TO DO: Write out, from the entries below, exactly the lines that run between the lines holding "be installed either" and "Friedward zeigte die", inclusive, and stop there.

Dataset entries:
☆ ☆ ☆ ☆ ☆
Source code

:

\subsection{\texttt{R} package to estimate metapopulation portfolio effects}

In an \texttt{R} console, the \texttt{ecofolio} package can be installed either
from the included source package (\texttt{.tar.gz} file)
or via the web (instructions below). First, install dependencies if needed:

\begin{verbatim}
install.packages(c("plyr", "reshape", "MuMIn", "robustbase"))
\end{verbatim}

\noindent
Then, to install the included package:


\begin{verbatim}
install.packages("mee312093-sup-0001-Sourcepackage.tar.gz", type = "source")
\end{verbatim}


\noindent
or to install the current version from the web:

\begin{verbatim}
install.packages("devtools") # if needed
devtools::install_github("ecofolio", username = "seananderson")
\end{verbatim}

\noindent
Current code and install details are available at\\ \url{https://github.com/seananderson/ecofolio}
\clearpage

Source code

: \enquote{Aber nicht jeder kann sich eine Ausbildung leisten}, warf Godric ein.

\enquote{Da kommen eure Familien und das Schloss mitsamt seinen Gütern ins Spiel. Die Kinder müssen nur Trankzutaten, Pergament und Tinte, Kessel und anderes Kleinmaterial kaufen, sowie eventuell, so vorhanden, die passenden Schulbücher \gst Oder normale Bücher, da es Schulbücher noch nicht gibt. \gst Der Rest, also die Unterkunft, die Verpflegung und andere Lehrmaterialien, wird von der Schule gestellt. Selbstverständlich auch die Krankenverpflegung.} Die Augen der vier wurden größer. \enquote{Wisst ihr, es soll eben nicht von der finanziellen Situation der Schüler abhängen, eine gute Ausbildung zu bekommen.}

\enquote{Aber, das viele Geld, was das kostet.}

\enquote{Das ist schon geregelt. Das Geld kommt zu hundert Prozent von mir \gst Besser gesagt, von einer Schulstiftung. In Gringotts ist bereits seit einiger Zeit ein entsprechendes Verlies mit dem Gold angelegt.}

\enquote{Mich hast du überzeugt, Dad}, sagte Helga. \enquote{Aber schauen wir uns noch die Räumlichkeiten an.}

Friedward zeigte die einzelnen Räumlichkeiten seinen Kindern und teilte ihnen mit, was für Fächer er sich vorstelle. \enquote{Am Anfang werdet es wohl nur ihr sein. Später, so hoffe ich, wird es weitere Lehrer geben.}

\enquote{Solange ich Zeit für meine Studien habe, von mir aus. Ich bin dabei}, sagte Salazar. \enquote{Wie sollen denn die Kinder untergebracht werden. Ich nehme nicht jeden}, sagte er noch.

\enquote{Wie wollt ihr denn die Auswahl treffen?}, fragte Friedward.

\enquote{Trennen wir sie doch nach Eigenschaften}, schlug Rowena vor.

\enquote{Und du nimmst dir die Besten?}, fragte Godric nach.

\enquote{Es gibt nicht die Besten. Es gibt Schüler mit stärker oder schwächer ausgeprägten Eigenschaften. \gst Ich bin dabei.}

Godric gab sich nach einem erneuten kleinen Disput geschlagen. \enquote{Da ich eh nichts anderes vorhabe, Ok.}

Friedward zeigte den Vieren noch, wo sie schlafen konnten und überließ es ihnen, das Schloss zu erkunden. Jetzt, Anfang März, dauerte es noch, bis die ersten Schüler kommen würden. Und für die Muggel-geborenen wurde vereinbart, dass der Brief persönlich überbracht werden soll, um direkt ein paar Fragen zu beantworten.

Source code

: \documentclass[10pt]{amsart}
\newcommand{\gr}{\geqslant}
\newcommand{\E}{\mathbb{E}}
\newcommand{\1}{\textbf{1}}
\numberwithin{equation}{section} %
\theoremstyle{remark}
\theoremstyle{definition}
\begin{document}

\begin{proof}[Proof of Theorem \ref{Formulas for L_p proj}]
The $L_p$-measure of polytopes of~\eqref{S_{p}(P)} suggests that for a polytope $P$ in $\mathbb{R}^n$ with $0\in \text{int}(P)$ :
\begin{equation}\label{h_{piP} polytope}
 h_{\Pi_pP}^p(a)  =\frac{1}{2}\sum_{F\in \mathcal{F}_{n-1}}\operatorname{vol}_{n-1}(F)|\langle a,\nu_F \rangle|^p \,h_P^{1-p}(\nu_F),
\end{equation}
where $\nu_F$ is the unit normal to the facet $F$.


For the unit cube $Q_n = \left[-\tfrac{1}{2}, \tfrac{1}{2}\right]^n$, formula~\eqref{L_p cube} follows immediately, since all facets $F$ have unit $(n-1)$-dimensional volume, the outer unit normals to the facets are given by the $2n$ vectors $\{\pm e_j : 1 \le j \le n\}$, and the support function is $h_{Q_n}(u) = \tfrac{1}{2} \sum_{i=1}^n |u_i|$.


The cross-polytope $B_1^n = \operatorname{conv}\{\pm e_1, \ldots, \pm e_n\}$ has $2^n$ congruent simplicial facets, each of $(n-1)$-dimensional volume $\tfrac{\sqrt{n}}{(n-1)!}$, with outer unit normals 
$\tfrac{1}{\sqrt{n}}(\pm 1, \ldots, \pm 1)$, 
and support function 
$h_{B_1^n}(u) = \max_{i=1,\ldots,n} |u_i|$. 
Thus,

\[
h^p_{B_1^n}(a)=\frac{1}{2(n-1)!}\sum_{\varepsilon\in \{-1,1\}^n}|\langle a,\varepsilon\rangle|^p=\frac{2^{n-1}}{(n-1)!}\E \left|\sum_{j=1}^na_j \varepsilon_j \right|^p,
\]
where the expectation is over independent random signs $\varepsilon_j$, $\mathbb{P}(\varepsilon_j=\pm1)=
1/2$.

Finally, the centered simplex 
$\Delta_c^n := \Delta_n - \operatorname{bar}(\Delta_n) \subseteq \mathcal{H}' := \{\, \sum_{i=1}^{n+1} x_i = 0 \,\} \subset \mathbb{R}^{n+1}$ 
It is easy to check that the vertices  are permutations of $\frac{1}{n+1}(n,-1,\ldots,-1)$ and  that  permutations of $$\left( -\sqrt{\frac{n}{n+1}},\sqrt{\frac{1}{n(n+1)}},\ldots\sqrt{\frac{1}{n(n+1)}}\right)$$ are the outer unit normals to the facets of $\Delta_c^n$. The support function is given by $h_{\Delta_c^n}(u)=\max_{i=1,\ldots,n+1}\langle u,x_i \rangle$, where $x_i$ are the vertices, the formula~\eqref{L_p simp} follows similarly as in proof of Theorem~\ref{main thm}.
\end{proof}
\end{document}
☆ ☆ ☆ ☆ ☆
ANSWER BELOW:
In an \texttt{R} console, the \texttt{ecofolio} package can be installed either
from the included source package (\texttt{.tar.gz} file)
or via the web (instructions below). First, install dependencies if needed:

\begin{verbatim}
install.packages(c("plyr", "reshape", "MuMIn", "robustbase"))
\end{verbatim}

\noindent
Then, to install the included package:


\begin{verbatim}
install.packages("mee312093-sup-0001-Sourcepackage.tar.gz", type = "source")
\end{verbatim}


\noindent
or to install the current version from the web:

\begin{verbatim}
install.packages("devtools") # if needed
devtools::install_github("ecofolio", username = "seananderson")
\end{verbatim}

\noindent
Current code and install details are available at\\ \url{https://github.com/seananderson/ecofolio}
\clearpage

Source code

: \enquote{Aber nicht jeder kann sich eine Ausbildung leisten}, warf Godric ein.

\enquote{Da kommen eure Familien und das Schloss mitsamt seinen Gütern ins Spiel. Die Kinder müssen nur Trankzutaten, Pergament und Tinte, Kessel und anderes Kleinmaterial kaufen, sowie eventuell, so vorhanden, die passenden Schulbücher \gst Oder normale Bücher, da es Schulbücher noch nicht gibt. \gst Der Rest, also die Unterkunft, die Verpflegung und andere Lehrmaterialien, wird von der Schule gestellt. Selbstverständlich auch die Krankenverpflegung.} Die Augen der vier wurden größer. \enquote{Wisst ihr, es soll eben nicht von der finanziellen Situation der Schüler abhängen, eine gute Ausbildung zu bekommen.}

\enquote{Aber, das viele Geld, was das kostet.}

\enquote{Das ist schon geregelt. Das Geld kommt zu hundert Prozent von mir \gst Besser gesagt, von einer Schulstiftung. In Gringotts ist bereits seit einiger Zeit ein entsprechendes Verlies mit dem Gold angelegt.}

\enquote{Mich hast du überzeugt, Dad}, sagte Helga. \enquote{Aber schauen wir uns noch die Räumlichkeiten an.}

Friedward zeigte die einzelnen Räumlichkeiten seinen Kindern und teilte ihnen mit, was für Fächer er sich vorstelle. \enquote{Am Anfang werdet es wohl nur ihr sein. Später, so hoffe ich, wird es weitere Lehrer geben.}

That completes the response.